In his final years, Egyptian Nobel Laureate Naguib Mahfouz distilled his storyteller's art to its most essential level. Written with the compression and power of dreams, these poetic vignettes, originally collected in two books, The Dreams and Dreams of Departure, here combined in one volume for the first time.
These stories telescope epic tales into tersely haunting miniatures. A man finds his neighborhood has turned into a circus, but his joy turns to anger when he cannot escape it. An obscure writer finally achieves fame-through the epitaph on his grave. A group of friends telling jokes in an alley face the murderous revenge of an ancient Egyptian queen. Figures from Mahfouz's past-women he loved, men who inspired him, even fictional characters from his own novels-float through tales dreamed by a mind too fertile ever to rest, even in sleep.
Translated by Raymond Stock
I was riding my bicycle from one place to another, driven by hunger, in search of a restaurant fit for my limited means. At each one I found its doors locked, and when my eyes fell on the clock in the square I saw my friend at its foot.
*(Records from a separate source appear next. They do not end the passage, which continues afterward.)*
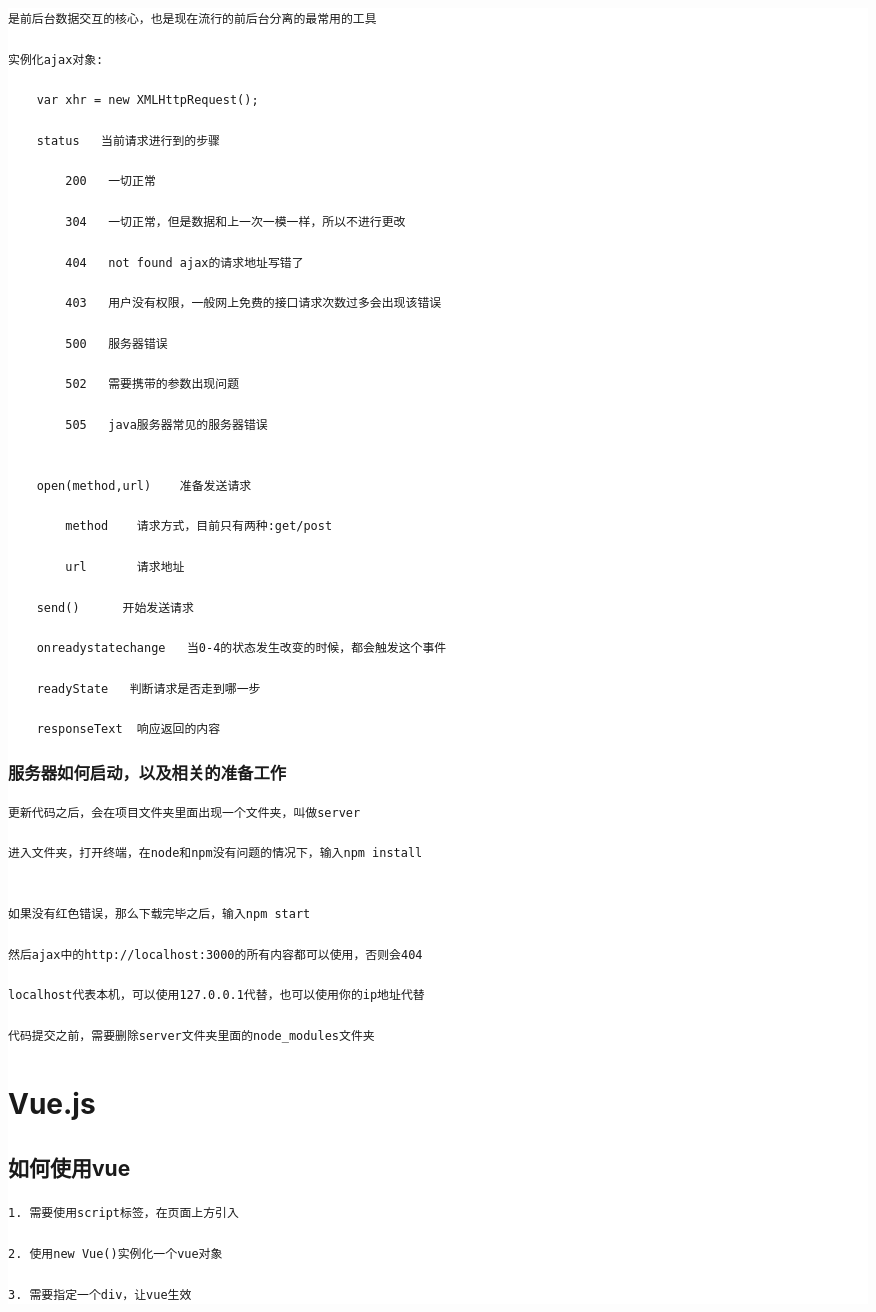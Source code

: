 	是前后台数据交互的核心，也是现在流行的前后台分离的最常用的工具

	实例化ajax对象:

		var xhr = new XMLHttpRequest();

		status   当前请求进行到的步骤

			200   一切正常

			304   一切正常，但是数据和上一次一模一样，所以不进行更改

			404   not found ajax的请求地址写错了

			403   用户没有权限，一般网上免费的接口请求次数过多会出现该错误

			500   服务器错误

			502   需要携带的参数出现问题

			505   java服务器常见的服务器错误


		open(method,url)	准备发送请求

			method    请求方式，目前只有两种:get/post

			url       请求地址

		send()		开始发送请求

		onreadystatechange   当0-4的状态发生改变的时候，都会触发这个事件

		readyState   判断请求是否走到哪一步

		responseText  响应返回的内容

###	服务器如何启动，以及相关的准备工作

	更新代码之后，会在项目文件夹里面出现一个文件夹，叫做server

	进入文件夹，打开终端，在node和npm没有问题的情况下，输入npm install


	如果没有红色错误，那么下载完毕之后，输入npm start

	然后ajax中的http://localhost:3000的所有内容都可以使用，否则会404

	localhost代表本机，可以使用127.0.0.1代替，也可以使用你的ip地址代替

	代码提交之前，需要删除server文件夹里面的node_modules文件夹

#	Vue.js

##	如何使用vue

	1. 需要使用script标签，在页面上方引入

	2. 使用new Vue()实例化一个vue对象

	3. 需要指定一个div，让vue生效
He called me over with a wave of his hand, so I headed my bike in his direction. In view of my condition, he suggested that, in order to make my quest easier, I leave my bicycle with him. I followed his suggestion--and my hunger and my search grew even more intense, until I happened upon a family eatery.
Propelled by the need for food and by despair, I approached it, though I knew how expensive it was. I saw the owner standing at the entrance before a hanging curtain. What could I do but to throw it open--only to find the place changed into a ruin filled with refuse in place of its grand hall readied with culinary delights. Dismayed, I asked the man, "What's going on?"
"Hurry over to the kabab-seller of youth," he answered. "Maybe you can catch him before he shuts down."
Not wasting any time, I ran back to the clock in the square--but found neither the bicycle there, nor my friend.
We entered the apartment, the girl in the lead and I right behind her, while the doorman carried our bags. The girl and I had a firm relationship--though it was somehow undefined. We had begun to arrange our things when I sauntered onto the balcony overlooking the sea, and became lost in its vague horizons, intoxicated by its broken roar and its humid breeze.
Suddenly a scream issued from inside the flat. I scurried toward it to find the girl convulsed in terror as flames licked through the top of the doorway. Before I could recover from the shock, a man with features so hard they seemed cut from stone came in and--with a wave of his hand--put out the fire.
"Maybe the water service here will be cut off for a while," he said, turning toward us--then went away.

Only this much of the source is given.